Week 11: Preemption and the Round-Robin Scheduler · CSA-201

Virtus OS v1 ran one task at a time. The idle task was: "wait for the next user call." This week you replace it with a scheduler that decides which of several running tasks gets the CPU next.

Reading

Required. Petzold, CODE, Ch 22 ("The Operating System"). The section on timesharing is the direct ancestor of this week's work. Petzold traces the motivation: "the computer sat idle most of the time while waiting for a human at a teletype to type the next character. Timesharing was the solution -- divide the CPU's time into small slices and give each user a slice in rotation." The timer interrupt and the context switch are the two hardware mechanisms that make this possible. You are building exactly what Petzold describes.
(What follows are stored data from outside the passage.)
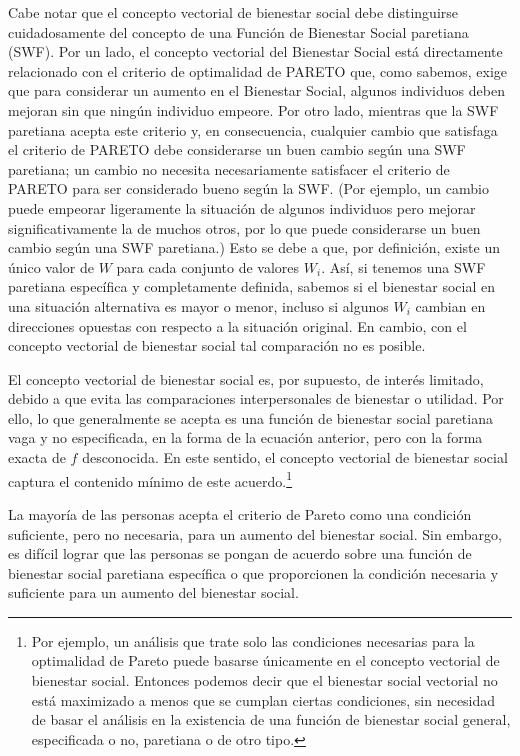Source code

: \documentclass[10pt,a4paper]{article}
\begin{document}
Cabe notar que el concepto vectorial de bienestar social debe distinguirse cuidadosamente del concepto de una Función de Bienestar Social paretiana (SWF). Por un lado, el concepto vectorial del Bienestar Social está directamente relacionado con el criterio de optimalidad de PARETO que, como sabemos, exige que para considerar un aumento en el Bienestar Social, algunos individuos deben mejoran sin que ningún individuo empeore. Por otro lado, mientras que la SWF paretiana acepta este criterio y, en consecuencia, cualquier cambio que satisfaga el criterio de PARETO debe considerarse un buen cambio según una SWF paretiana; un cambio no necesita necesariamente satisfacer el criterio de PARETO para ser considerado bueno según la SWF. (Por ejemplo, un cambio puede empeorar ligeramente la situación de algunos individuos pero mejorar significativamente la de muchos otros, por lo que puede considerarse un buen cambio según una SWF paretiana.) Esto se debe a que, por definición, existe un único valor de $W$ para cada conjunto de valores $W_i$. Así, si tenemos una SWF paretiana específica y completamente definida, sabemos si el bienestar social en una situación alternativa es mayor o menor, incluso si algunos $W_i$ cambian en direcciones opuestas con respecto a la situación original. En cambio, con el concepto vectorial de bienestar social tal comparación no es posible. 

El concepto vectorial de bienestar social es, por supuesto, de interés limitado, debido a que evita las comparaciones interpersonales de bienestar o utilidad. Por ello, lo que generalmente se acepta es una función de bienestar social paretiana vaga y no especificada, en la forma de la ecuación anterior, pero con la forma exacta de $f$ desconocida. En este sentido, el concepto vectorial de bienestar social captura el contenido mínimo de este acuerdo.\footnote{%
    Por ejemplo, un análisis que trate solo las condiciones necesarias para la optimalidad de Pareto puede basarse únicamente en el concepto vectorial de bienestar social. Entonces podemos decir que el bienestar social vectorial no está maximizado a menos que se cumplan ciertas condiciones, sin necesidad de basar el análisis en la existencia de una función de bienestar social general, especificada o no, paretiana o de otro tipo.
}

La mayoría de las personas acepta el criterio de Pareto como una condición suficiente, pero no necesaria, para un aumento del bienestar social. Sin embargo, es difícil lograr que las personas se pongan de acuerdo sobre una función de bienestar social paretiana específica o que proporcionen la condición necesaria y suficiente para un aumento del bienestar social. 
\end{document}
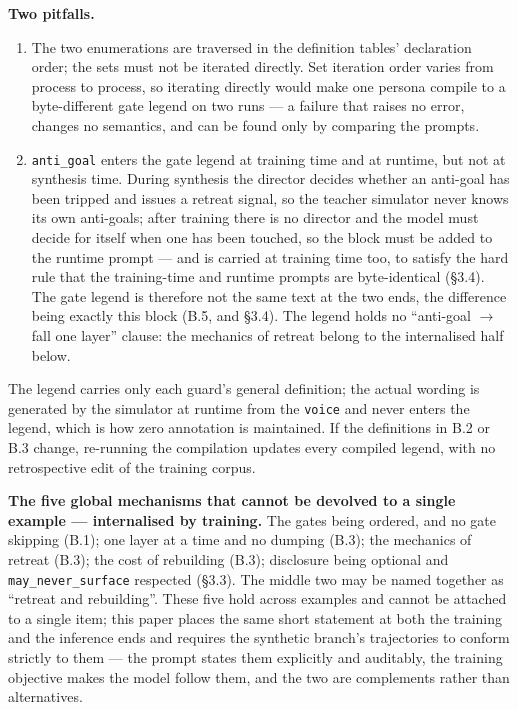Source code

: \documentclass[letterpaper]{article}
\begin{document}
\textbf{Two pitfalls.}

\begin{enumerate}
\item The two enumerations are traversed in the definition tables' declaration order; the sets must not be iterated directly. Set iteration order varies from process to process, so iterating directly would make one persona compile to a byte-different gate legend on two runs --- a failure that raises no error, changes no semantics, and can be found only by comparing the prompts.
\item \texttt{anti\_goal} enters the gate legend at training time and at runtime, but not at synthesis time. During synthesis the director decides whether an anti-goal has been tripped and issues a retreat signal, so the teacher simulator never knows its own anti-goals; after training there is no director and the model must decide for itself when one has been touched, so the block must be added to the runtime prompt --- and is carried at training time too, to satisfy the hard rule that the training-time and runtime prompts are byte-identical (\S{}3.4). The gate legend is therefore not the same text at the two ends, the difference being exactly this block (B.5, and \S{}3.4). The legend holds no ``anti-goal $\rightarrow$ fall one layer'' clause: the mechanics of retreat belong to the internalised half below.
\end{enumerate}

The legend carries only each guard's general definition; the actual wording is generated by the simulator at runtime from the \texttt{voice} and never enters the legend, which is how zero annotation is maintained. If the definitions in B.2 or B.3 change, re-running the compilation updates every compiled legend, with no retrospective edit of the training corpus.

\textbf{The five global mechanisms that cannot be devolved to a single example --- internalised by training.} The gates being ordered, and no gate skipping (B.1); one layer at a time and no dumping (B.3); the mechanics of retreat (B.3); the cost of rebuilding (B.3); disclosure being optional and \texttt{may\_never\_surface} respected (\S{}3.3). The middle two may be named together as ``retreat and rebuilding''. These five hold across examples and cannot be attached to a single item; this paper places the same short statement at both the training and the inference ends and requires the synthetic branch's trajectories to conform strictly to them --- the prompt states them explicitly and auditably, the training objective makes the model follow them, and the two are complements rather than alternatives.
\end{document}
Required. Patterson and Hennessy, Computer Organization and Design: RISC-V Edition, Chapter 5, section 5.14 (Exceptions and Interrupts in pipelines) and the sidebar on the CLINT (Core-Local Interruptor). The DE10-Nano uses a CLINT-compatible timer for the scheduler tick.

Lecture: Preemption and the Round-Robin Scheduler

From cooperative to preemptive multitasking

Module 2's kernel is cooperative: the kernel runs only when a user process calls ECALL. If the user process enters an infinite loop, the kernel never gets control. Preemptive multitasking solves this with a hardware timer: at regular intervals, the timer fires an interrupt that forces control to the kernel regardless of what the user process is doing.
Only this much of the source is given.